Data Science Asked by Jacques Nel on June 4, 2021

I have a question on using sklearn pipelines to predict/classify data.
I understand how to build a pipeline, train it with training data, test it with test data; but after that is where I get lost. How do I use the pipeline to predict values on new/unseen data?

I built a pipeline which transforms categorical data with a OneHotEncoder and another that transforms numerical data by scaling the columns with a StandardScaler. I then used FeatureUnion to combine the two pipelines and join a DecisionTreeClassifier() at the end, to classify the data.
I fit the training data sucessfully with pipeline.fit(X_train,y_train) and thereafter predict with pipeline.predict(X_test). This all works fine.

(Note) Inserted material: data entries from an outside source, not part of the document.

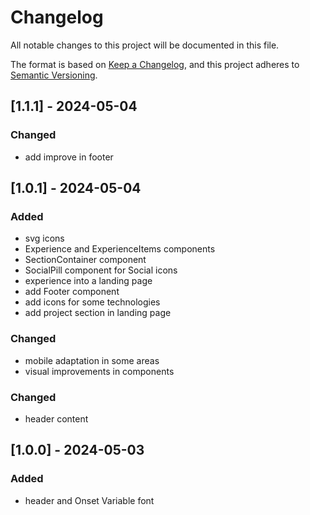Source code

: # Changelog

All notable changes to this project will be documented in this file.

The format is based on [Keep a Changelog](https://keepachangelog.com/en/1.0.0/),
and this project adheres to [Semantic Versioning](https://semver.org/spec/v2.0.0.html).

## [1.1.1] - 2024-05-04

### Changed

- add improve in footer

## [1.0.1] - 2024-05-04

### Added

- svg icons
- Experience and ExperienceItems components
- SectionContainer component
- SocialPill component for Social icons
- experience into a landing page
- add Footer component
- add icons for some technologies
- add project section in landing page

### Changed

- mobile adaptation in some areas
- visual improvements in components

### Changed

- header content

## [1.0.0] - 2024-05-03

### Added

- header and Onset Variable font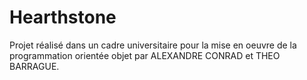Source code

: # Hearthstone
Projet réalisé dans un cadre universitaire pour la mise en oeuvre de la programmation orientée objet par ALEXANDRE CONRAD et THEO BARRAGUE.
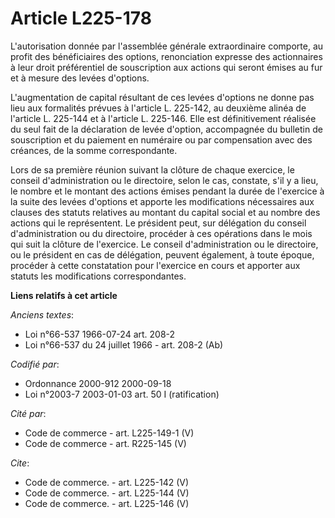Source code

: # Article L225-178

L'autorisation donnée par l'assemblée générale extraordinaire comporte, au profit des bénéficiaires des options, renonciation
expresse des actionnaires à leur droit préférentiel de souscription aux actions qui seront émises au fur et à mesure des
levées d'options.

L'augmentation de capital résultant de ces levées d'options ne donne pas lieu aux formalités prévues à l'article L. 225-142,
au deuxième alinéa de l'article L. 225-144 et à l'article L. 225-146. Elle est définitivement réalisée du seul fait de la
déclaration de levée d'option, accompagnée du bulletin de souscription et du paiement en numéraire ou par compensation avec
des créances, de la somme correspondante.

Lors de sa première réunion suivant la clôture de chaque exercice, le conseil d'administration ou le directoire, selon le
cas, constate, s'il y a lieu, le nombre et le montant des actions émises pendant la durée de l'exercice à la suite des levées
d'options et apporte les modifications nécessaires aux clauses des statuts relatives au montant du capital social et au
nombre des actions qui le représentent. Le président peut, sur délégation du conseil d'administration ou du directoire,
procéder à ces opérations dans le mois qui suit la clôture de l'exercice. Le conseil d'administration ou le directoire, ou le
président en cas de délégation, peuvent également, à toute époque, procéder à cette constatation pour l'exercice en cours et
apporter aux statuts les modifications correspondantes.

**Liens relatifs à cet article**

_Anciens textes_:

  - Loi n°66-537 1966-07-24 art. 208-2
  - Loi n°66-537 du 24 juillet 1966 - art. 208-2 (Ab)

_Codifié par_:

  - Ordonnance 2000-912 2000-09-18
  - Loi n°2003-7 2003-01-03 art. 50 I (ratification)

_Cité par_:

  - Code de commerce - art. L225-149-1 (V)
  - Code de commerce - art. R225-145 (V)

_Cite_:

  - Code de commerce. - art. L225-142 (V)
  - Code de commerce. - art. L225-144 (V)
  - Code de commerce. - art. L225-146 (V)
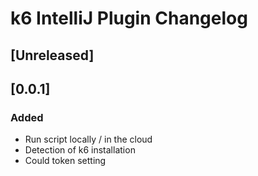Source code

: <!-- Keep a Changelog guide -> https://keepachangelog.com -->

# k6 IntelliJ Plugin Changelog

## [Unreleased]
## [0.0.1]
### Added
- Run script locally / in the cloud
- Detection of k6 installation 
- Could token setting

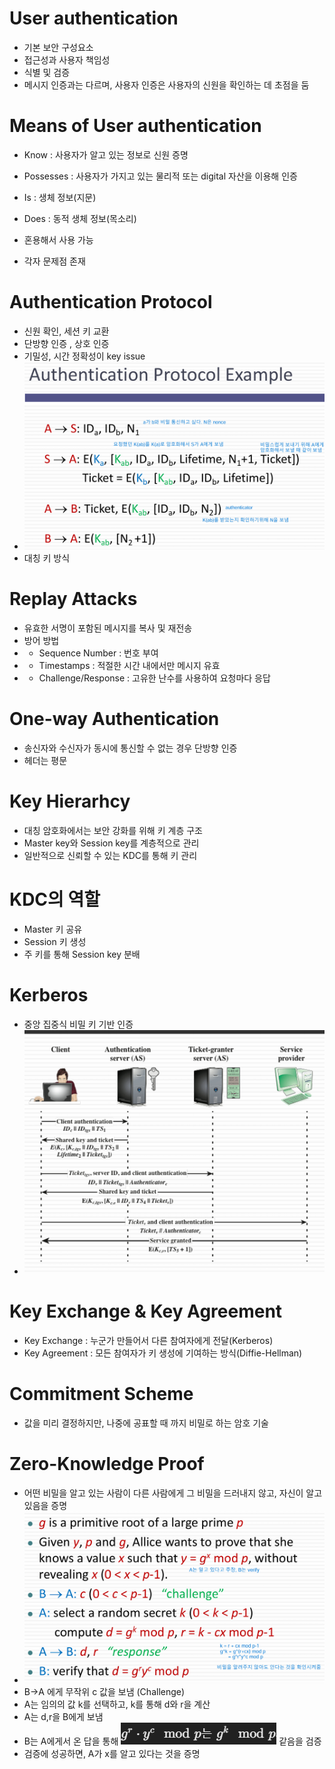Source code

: # User authentication
- 기본 보안 구성요소
- 접근성과 사용자 책임성
- 식별 및 검증
- 메시지 인증과는 다르며, 사용자 인증은 사용자의 신원을 확인하는 데 초점을 둠

# Means of User authentication
- Know : 사용자가 알고 있는 정보로 신원 증명
- Possesses : 사용자가 가지고 있는 물리적 또는 digital 자산을 이용해 인증
- Is : 생체 정보(지문)
- Does : 동적 생체 정보(목소리)

- 혼용해서 사용 가능
- 각자 문제점 존재

# Authentication Protocol
- 신원 확인, 세션 키 교환
- 단방향 인증 , 상호 인증
- 기밀성, 시간 정확성이 key issue
- ![alt text](image.png)
- 대칭 키 방식

# Replay Attacks
- 유효한 서명이 포함된 메시지를 복사 및 재전송
- 방어 방법
- - Sequence Number : 번호 부여
- - Timestamps : 적절한 시간 내에서만 메시지 유효
- - Challenge/Response  : 고유한 난수를 사용하여 요청마다 응답

# One-way Authentication
- 송신자와 수신자가 동시에 통신할 수 없는 경우 단방향 인증
- 헤더는 평문

# Key Hierarhcy
- 대칭 암호화에서는 보안 강화를 위해 키 계층 구조
- Master key와 Session key를 계층적으로 관리
- 일반적으로 신뢰할 수 있는 KDC를 통해 키 관리

# KDC의 역할
- Master 키 공유
- Session 키 생성
- 주 키를 통해 Session key 분배

# Kerberos
- 중앙 집중식 비밀 키 기반 인증
- ![alt text](image-1.png)

# Key Exchange & Key Agreement
- Key Exchange : 누군가 만들어서 다른 참여자에게 전달(Kerberos)
- Key Agreement : 모든 참여자가 키 생성에 기여하는 방식(Diffie-Hellman)

# Commitment Scheme
- 값을 미리 결정하지만, 나중에 공표할 때 까지 비밀로 하는 암호 기술

# Zero-Knowledge Proof
- 어떤 비밀을 알고 있는 사람이 다른 사람에게 그 비밀을 드러내지 않고, 자신이 알고 있음을 증명
- ![alt text](image-2.png)
- B->A 에게 무작위 c 값을 보냄 (Challenge)
- A는 임의의 값 k를 선택하고, k를 통해 d와 r을 계산
- A는 d,r을 B에게 보냄
- B는 A에게서 온 답을 통해 ![alt text](image-3.png) 같음을 검증
- 검증에 성공하면, A가 x를 알고 있다는 것을 증명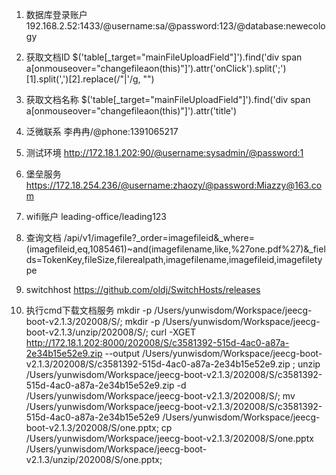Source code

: 
1. 数据库登录账户
    192.168.2.52:1433/@username:sa/@password:123/@database:newecology

2. 获取文档ID
    $('table[_target="mainFileUploadField"]').find('div span a[onmouseover="changefileaon(this)"]').attr('onClick').split(';')[1].split(',')[2].replace(/\"|\'/g, "")

3. 获取文档名称
    $('table[_target="mainFileUploadField"]').find('div span a[onmouseover="changefileaon(this)"]').attr('title')

4. 泛微联系
   李冉冉/@phone:1391065217

5. 测试环境
    http://172.18.1.202:90/@username:sysadmin/@password:1

6. 堡垒服务
    https://172.18.254.236/@username:zhaozy/@password:Miazzy@163.com

7. wifi账户
    leading-office/leading123

8. 查询文档
    /api/v1/imagefile?_order=imagefileid&_where=(imagefileid,eq,1085461)~and(imagefilename,like,%27one.pdf%27)&_fields=TokenKey,fileSize,filerealpath,imagefilename,imagefileid,imagefiletype

9. switchhost
    https://github.com/oldj/SwitchHosts/releases

10. 执行cmd下载文档服务
    mkdir -p /Users/yunwisdom/Workspace/jeecg-boot-v2.1.3/202008/S/;
    mkdir -p /Users/yunwisdom/Workspace/jeecg-boot-v2.1.3/unzip/202008/S/;
    curl -XGET http://172.18.1.202:8000/202008/S/c3581392-515d-4ac0-a87a-2e34b15e52e9.zip --output /Users/yunwisdom/Workspace/jeecg-boot-v2.1.3/202008/S/c3581392-515d-4ac0-a87a-2e34b15e52e9.zip ;
    unzip /Users/yunwisdom/Workspace/jeecg-boot-v2.1.3/202008/S/c3581392-515d-4ac0-a87a-2e34b15e52e9.zip -d /Users/yunwisdom/Workspace/jeecg-boot-v2.1.3/202008/S/;
    mv /Users/yunwisdom/Workspace/jeecg-boot-v2.1.3/202008/S/c3581392-515d-4ac0-a87a-2e34b15e52e9 /Users/yunwisdom/Workspace/jeecg-boot-v2.1.3/202008/S/one.pptx;
    cp /Users/yunwisdom/Workspace/jeecg-boot-v2.1.3/202008/S/one.pptx /Users/yunwisdom/Workspace/jeecg-boot-v2.1.3/unzip/202008/S/one.pptx;
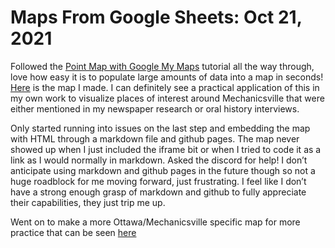 # Maps From Google Sheets: Oct 21, 2021

Followed the [Point Map with Google My Maps](https://handsondataviz.org/mymaps.html) tutorial all the way through, love how easy it is to populate large amounts of data into a map in seconds! [Here](https://www.google.com/maps/d/u/0/edit?mid=1t7EPJ8ACSowGcVQorFgkAm20zeUpRAFK&usp=sharing) is the map I made. I can definitely see a practical application of this in my own work to visualize places of interest around Mechanicsville that were either mentioned in my newspaper research or oral history interviews. 

Only started running into issues on the last step and embedding the map with HTML through a markdown file and github pages. The map never showed up when I just included the iframe bit or when I tried to code it as a link as I would normally in markdown. Asked the discord for help! I don’t anticipate using markdown and github pages in the future though so not a huge roadblock for me moving forward, just frustrating. I feel like I don’t have a strong enough grasp of markdown and github to fully appreciate their capabilities, they just trip me up. 

Went on to make a more Ottawa/Mechanicsville specific map for more practice that can be seen [here](https://www.google.com/maps/d/u/0/edit?mid=12_u9T0Thsoca55b5ypTXF5dp3Ug6BIr3&usp=sharing)
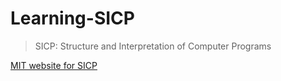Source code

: # Learning-SICP
> SICP: Structure and Interpretation of Computer Programs

[MIT website for SICP](http://mitpress.mit.edu/sicp/)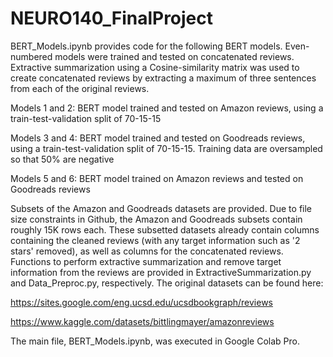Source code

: # NEURO140_FinalProject

BERT_Models.ipynb provides code for the following BERT models. Even-numbered models were trained and tested on concatenated reviews. Extractive summarization using a Cosine-similarity matrix was used to create concatenated reviews by extracting a maximum of three sentences from each of the original reviews.

Models 1 and 2: BERT model trained and tested on Amazon reviews, using a train-test-validation split of 70-15-15

Models 3 and 4: BERT model trained and tested on Goodreads reviews, using a train-test-validation split of 70-15-15. Training data are oversampled so that 50% are negative

Models 5 and 6: BERT model trained on Amazon reviews and tested on Goodreads reviews

Subsets of the Amazon and Goodreads datasets are provided. Due to file size constraints in Github, the Amazon and Goodreads subsets contain roughly 15K rows each. These subsetted datasets already contain columns containing the cleaned reviews (with any target information such as '2 stars' removed), as well as columns for the concatenated reviews. Functions to perform extractive summarization and remove target information from the reviews are provided in ExtractiveSummarization.py and Data_Preproc.py, respectively. The original datasets can be found here:

https://sites.google.com/eng.ucsd.edu/ucsdbookgraph/reviews

https://www.kaggle.com/datasets/bittlingmayer/amazonreviews

The main file, BERT_Models.ipynb, was executed in Google Colab Pro.
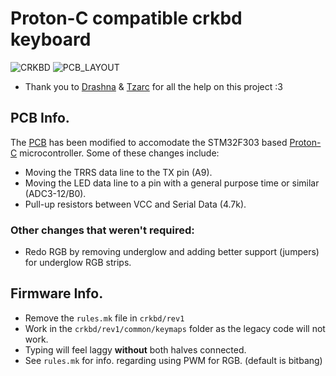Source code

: # Proton-C compatible crkbd keyboard 
![CRKBD](https://raw.githubusercontent.com/wafflekeebs/waffle_corne/proton-c/images/crkbd.png)
![PCB_LAYOUT](https://raw.githubusercontent.com/wafflekeebs/waffle_corne/proton-c/images/pcb.png)

* Thank you to [Drashna](https://github.com/drashna) & [Tzarc](https://github.com/tzarc) for all the help on this project :3
## PCB Info.  
The [PCB](https://github.com/foostan/crkbd.git) has been modified to accomodate the STM32F303 based [Proton-C](https://qmk.fm/proton-c/) microcontroller. Some of these changes include: 
* Moving the TRRS data line to the TX pin (A9). 
* Moving the LED data line to a pin with a general purpose time or similar (ADC3-12/B0).
* Pull-up resistors between VCC and Serial Data (4.7k).
### Other changes that weren't required:
* Redo RGB by removing underglow and adding better support (jumpers) for underglow RGB strips. 

## Firmware Info. 
* Remove the `rules.mk` file in `crkbd/rev1`
* Work in the `crkbd/rev1/common/keymaps` folder as the legacy code will not work. 
* Typing will feel laggy **without** both halves connected. 
* See `rules.mk` for info. regarding using PWM for RGB. (default is bitbang)
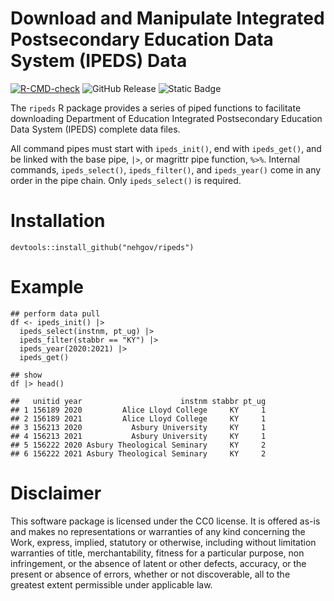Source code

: # Download and Manipulate Integrated Postsecondary Education Data System (IPEDS) Data

[![R-CMD-check](https://github.com/nehgov/ripeds/actions/workflows/R-CMD-check.yaml/badge.svg)](https://github.com/nehgov/ripeds/actions/workflows/R-CMD-check.yaml)
![GitHub Release](https://img.shields.io/github/v/release/nehgov/ripeds)
![Static Badge](https://img.shields.io/badge/release-beta-blue)

The `ripeds` R package provides a series of piped functions to
facilitate downloading Department of Education Integrated Postsecondary
Education Data System (IPEDS) complete data files.

All command pipes must start with `ipeds_init()`, end with
`ipeds_get()`, and be linked with the base pipe, `|>`, or magrittr pipe
function, `%>%`. Internal commands, `ipeds_select()`, `ipeds_filter()`,
and `ipeds_year()` come in any order in the pipe chain. Only
`ipeds_select()` is required.

# Installation

    devtools::install_github("nehgov/ripeds")

# Example

    ## perform data pull
    df <- ipeds_init() |>
      ipeds_select(instnm, pt_ug) |>
      ipeds_filter(stabbr == "KY") |>
      ipeds_year(2020:2021) |>
      ipeds_get()

    ## show
    df |> head()

    ##   unitid year                      instnm stabbr pt_ug
    ## 1 156189 2020         Alice Lloyd College     KY     1
    ## 2 156189 2021         Alice Lloyd College     KY     1
    ## 3 156213 2020           Asbury University     KY     1
    ## 4 156213 2021           Asbury University     KY     1
    ## 5 156222 2020 Asbury Theological Seminary     KY     2
    ## 6 156222 2021 Asbury Theological Seminary     KY     2

# Disclaimer

This software package is licensed under the CC0 license. It is offered
as-is and makes no representations or warranties of any kind concerning
the Work, express, implied, statutory or otherwise, including without
limitation warranties of title, merchantability, fitness for a
particular purpose, non infringement, or the absence of latent or other
defects, accuracy, or the present or absence of errors, whether or not
discoverable, all to the greatest extent permissible under applicable
law.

Next I want to use the pipeline to predict classification of new/unseen data; but when I call pipeline.predict(X_unseen) I get a ValueError. The error relates to one of the categorical features of the data, which is the names of a cities. The pipeline does not seem to transform the unseen data.

Reading through the documentation on pipelines and several examples I understand that when .fit() and .predict is called the data is passed through the entire pipeline. If my understanding is correct then the pipeline.predict(X_unseen) should pass the new data through the pipeline, transforming it and then classifying it. However this does not seem to be the case. Can anyone tell me what I’m missing or misunderstanding?
How do I use the pipeline I built to predict on new data?

One Answer

Could you share the code? It is kind of hard to debug with out the code

When you do pipeline.predict it uses the transform method for all the steps.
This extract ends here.